I listened to music during the day. I played music almost every night. I hooked up with a friend who was getting into hiking. Since that trip, I’ve played more music, listened to lots, and hiked all over. We’re going to try it again this year. Playing music and listening will be the easy part. The hiking might be hard because the sun has decided to stay close to the earth and the air around us is barely moving. But we’re intrepid, wise, and if we give it a go, we’ll be careful. None of us want to die on the desert floor of Big Bend.

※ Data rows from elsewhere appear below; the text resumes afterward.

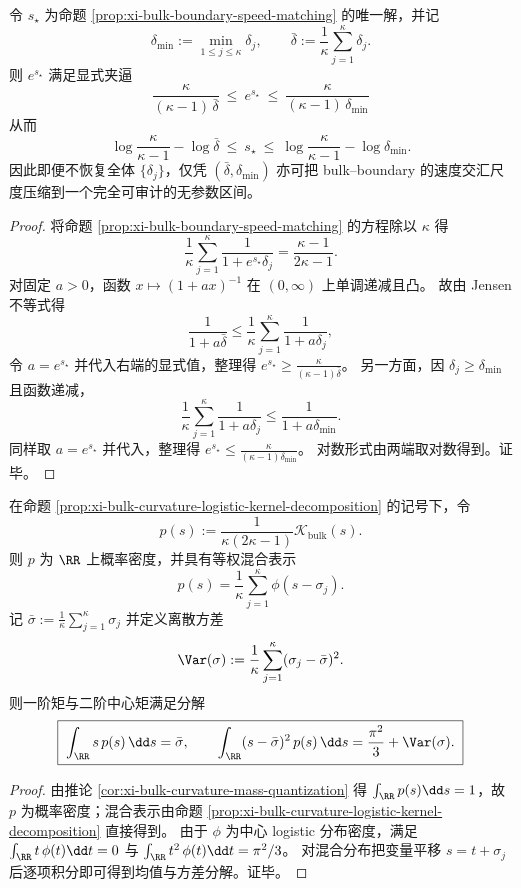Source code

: \begin{corollary}\label{cor:xi-bulk-boundary-speed-matching-scale-bracketing}
令 \(s_\star\) 为命题 \ref{prop:xi-bulk-boundary-speed-matching} 的唯一解，并记
\[
\delta_{\min}:=\min_{1\le j\le\kappa}\delta_j,
\qquad
\bar\delta:=\frac{1}{\kappa}\sum_{j=1}^{\kappa}\delta_j.
\]
则 \(e^{s_\star}\) 满足显式夹逼
\[
\boxed{\;
\frac{\kappa}{(\kappa-1)\,\bar\delta}\ \le\ e^{s_\star}\ \le\ \frac{\kappa}{(\kappa-1)\,\delta_{\min}}\;}
\]
从而
\[
\log\frac{\kappa}{\kappa-1}-\log\bar\delta\ \le\ s_\star\ \le\ \log\frac{\kappa}{\kappa-1}-\log\delta_{\min}.
\]
因此即便不恢复全体 \(\{\delta_j\}\)，仅凭 \((\bar\delta,\delta_{\min})\) 亦可把 bulk--boundary 的速度交汇尺度压缩到一个完全可审计的无参数区间。
\end{corollary}
\begin{proof}
将命题 \ref{prop:xi-bulk-boundary-speed-matching} 的方程除以 \(\kappa\) 得
\[
\frac{1}{\kappa}\sum_{j=1}^{\kappa}\frac{1}{1+e^{s_\star}\delta_j}=\frac{\kappa-1}{2\kappa-1}.
\]
对固定 \(a>0\)，函数 \(x\mapsto (1+ax)^{-1}\) 在 \((0,\infty)\) 上单调递减且凸。
故由 Jensen 不等式得
\[
\frac{1}{1+a\bar\delta}\le \frac{1}{\kappa}\sum_{j=1}^{\kappa}\frac{1}{1+a\delta_j},
\]
令 \(a=e^{s_\star}\) 并代入右端的显式值，整理得
\(
e^{s_\star}\ge \frac{\kappa}{(\kappa-1)\bar\delta}
\)。
另一方面，因 \(\delta_j\ge \delta_{\min}\) 且函数递减，
\[
\frac{1}{\kappa}\sum_{j=1}^{\kappa}\frac{1}{1+a\delta_j}\le \frac{1}{1+a\delta_{\min}}.
\]
同样取 \(a=e^{s_\star}\) 并代入，整理得
\(
e^{s_\star}\le \frac{\kappa}{(\kappa-1)\delta_{\min}}
\)。
对数形式由两端取对数得到。证毕。
\end{proof}

\begin{corollary}\label{cor:xi-bulk-curvature-probability-moments}
在命题 \ref{prop:xi-bulk-curvature-logistic-kernel-decomposition} 的记号下，令
\[
p(s):=\frac{1}{\kappa(2\kappa-1)}\mathcal{K}_{\mathrm{bulk}}(s).
\]
则 \(p\) 为 \(\RR\) 上概率密度，并具有等权混合表示
\[
\boxed{\;
p(s)=\frac{1}{\kappa}\sum_{j=1}^{\kappa}\phi(s-\sigma_j).\;}
\]
记 \(\bar\sigma:=\frac{1}{\kappa}\sum_{j=1}^\kappa\sigma_j\) 并定义离散方差
\[
\Var(\sigma):=\frac{1}{\kappa}\sum_{j=1}^{\kappa}(\sigma_j-\bar\sigma)^2.
\]
则一阶矩与二阶中心矩满足分解
\[
\boxed{\;
\int_{\RR}s\,p(s)\,\dd s=\bar\sigma,\qquad
\int_{\RR}(s-\bar\sigma)^2\,p(s)\,\dd s=\frac{\pi^2}{3}+\Var(\sigma).\;}
\]
\end{corollary}
\begin{proof}
由推论 \ref{cor:xi-bulk-curvature-mass-quantization} 得 \(\int_{\RR}p(s)\dd s=1\)，故 \(p\) 为概率密度；混合表示由命题 \ref{prop:xi-bulk-curvature-logistic-kernel-decomposition} 直接得到。
由于 \(\phi\) 为中心 logistic 分布密度，满足 \(\int_{\RR} t\,\phi(t)\dd t=0\) 与 \(\int_{\RR} t^2\,\phi(t)\dd t=\pi^2/3\)。
对混合分布把变量平移 \(s=t+\sigma_j\) 后逐项积分即可得到均值与方差分解。证毕。
\end{proof}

I have to admit I was a little wobbly about going this year. Went back and forth, back and forth, back and forth. I finally decided to go, but then had a hard time deciding when I was going to go, Monday, Tuesday or Thursday. Indecision. I finally settled on Monday, today, when I decided I was making my molehill into a mountain in large part because I was depressed about the August 4 anniversary of my wife’s death. That snuck up on me. Manly me, thought I was good to go. Oh, well, I’m better now. I’ve addressed the cause of my angst, taken a deep breath, and plotted my course. Here’s hoping for fair weather.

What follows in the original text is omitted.